Are Neural Nets Worth Anything In Finance Research?
Posted: July 29th, 2006, 8:06 am
by Predictor
QuoteOriginally posted by: DaGuyA friend argues that neural nets are just the greatest tool and that most financial researchers deprive themselves of using this panacea that "can solve any nonlinear problem". That's a bunch of huey, but I need to substantiate my argument better. Hence, I ask. Has there been any important papers in the finance literature which were based on any kind of neural net? I don't know of any? Do you? Which ones?While it is true that neural networks (at least the most commonly implemented variety) can theoretically approximate any nonlinear function, that does not imply that they can "solve any nonlinear problem". Leaving aside the data requirements that said theory implies, a single, nonlinear function may or may not be a complete solution to a given problem.-Will Dwinnellhttp://will.dwinnell.com
Are Neural Nets Worth Anything In Finance Research?

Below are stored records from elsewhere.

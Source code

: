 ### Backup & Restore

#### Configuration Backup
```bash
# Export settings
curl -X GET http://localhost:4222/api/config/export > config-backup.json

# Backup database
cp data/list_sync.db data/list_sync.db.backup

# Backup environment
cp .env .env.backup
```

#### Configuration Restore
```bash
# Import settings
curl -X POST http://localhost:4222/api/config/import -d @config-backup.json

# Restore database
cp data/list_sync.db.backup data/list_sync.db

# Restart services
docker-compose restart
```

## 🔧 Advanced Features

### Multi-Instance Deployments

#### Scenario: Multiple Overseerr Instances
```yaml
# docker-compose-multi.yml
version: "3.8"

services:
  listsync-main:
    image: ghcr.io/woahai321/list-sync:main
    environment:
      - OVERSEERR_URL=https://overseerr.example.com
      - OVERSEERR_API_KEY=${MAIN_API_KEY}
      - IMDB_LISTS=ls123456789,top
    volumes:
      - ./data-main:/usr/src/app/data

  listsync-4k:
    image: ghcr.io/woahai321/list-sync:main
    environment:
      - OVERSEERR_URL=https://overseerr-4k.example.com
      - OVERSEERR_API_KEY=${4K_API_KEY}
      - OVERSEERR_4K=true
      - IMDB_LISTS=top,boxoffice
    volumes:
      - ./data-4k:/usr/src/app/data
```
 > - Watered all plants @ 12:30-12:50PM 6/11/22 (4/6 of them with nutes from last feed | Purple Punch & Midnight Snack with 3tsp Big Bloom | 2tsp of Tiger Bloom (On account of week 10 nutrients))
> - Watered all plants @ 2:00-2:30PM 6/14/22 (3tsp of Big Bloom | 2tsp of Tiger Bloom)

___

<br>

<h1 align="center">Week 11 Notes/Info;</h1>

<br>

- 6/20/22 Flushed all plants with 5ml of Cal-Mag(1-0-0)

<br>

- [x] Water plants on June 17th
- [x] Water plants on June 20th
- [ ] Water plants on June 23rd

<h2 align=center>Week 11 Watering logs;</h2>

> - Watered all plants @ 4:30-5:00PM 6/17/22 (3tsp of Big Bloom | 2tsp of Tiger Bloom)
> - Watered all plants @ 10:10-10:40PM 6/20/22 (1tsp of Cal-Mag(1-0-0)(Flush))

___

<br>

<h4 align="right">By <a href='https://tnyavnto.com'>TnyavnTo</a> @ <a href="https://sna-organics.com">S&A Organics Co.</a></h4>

Posted: July 29th, 2006, 8:13 am
by Predictor
QuoteOriginally posted by: rmax<Anecdotal tale> The US decided use a Neural Net to try and identify Soviet Hardware. They trained the network using a set of photos depicting US hardware, and then trained it using a set of photos of Soviet hardware. When they then tried to use it, the network didn't work. Going back they tried to figure out what went on. It turned out that all the photos of US hardware were taken on a sunny day where as the photos of Soviet hardware were taken on a overcast day. The network they created could tell the difference between a sunny picture and an overcast picture.</Anecdotal tale>My objection to that old story is less about the fact that no-one is ever able to substantiate it, and more about the notion that it is typically trotted out as a criticism of neural networks, while the lesson it offers is not specific to neural networks. Any tool used incorrectly may give bad results. Any modeling technique (linear regression, logistic regression, CART, astrology, etc.), or indeed any analysis technique (PERT, linear programming, basic graphing, etc.) might be similarly characterized. The point is that, used properly, there is nothing about neural networks that should make one any more suspicious of their results than for any other technique.-Will Dwinnellhttp://will.dwinnell.com
Are Neural Nets Worth Anything In Finance Research?
Posted: July 29th, 2006, 8:20 am
by Predictor
QuoteOriginally posted by: exneratunriskIsn't "entropy ranking" used to create ID3 decision trees?Entropy is used in many machine learning methods, including as you say, ID3, to assess the quality of a candidate solution. Roughly, the idea is to minimize the conditional entropy of the target variable by optimize the splitting of the data via the predictor variables.-Will Dwinnellhttp://will.dwinnell.com
Are Neural Nets Worth Anything In Finance Research?
Posted: July 29th, 2006, 11:05 am
by player
cdmurray80Do you know of paper which looks specifically at neural networks in finance?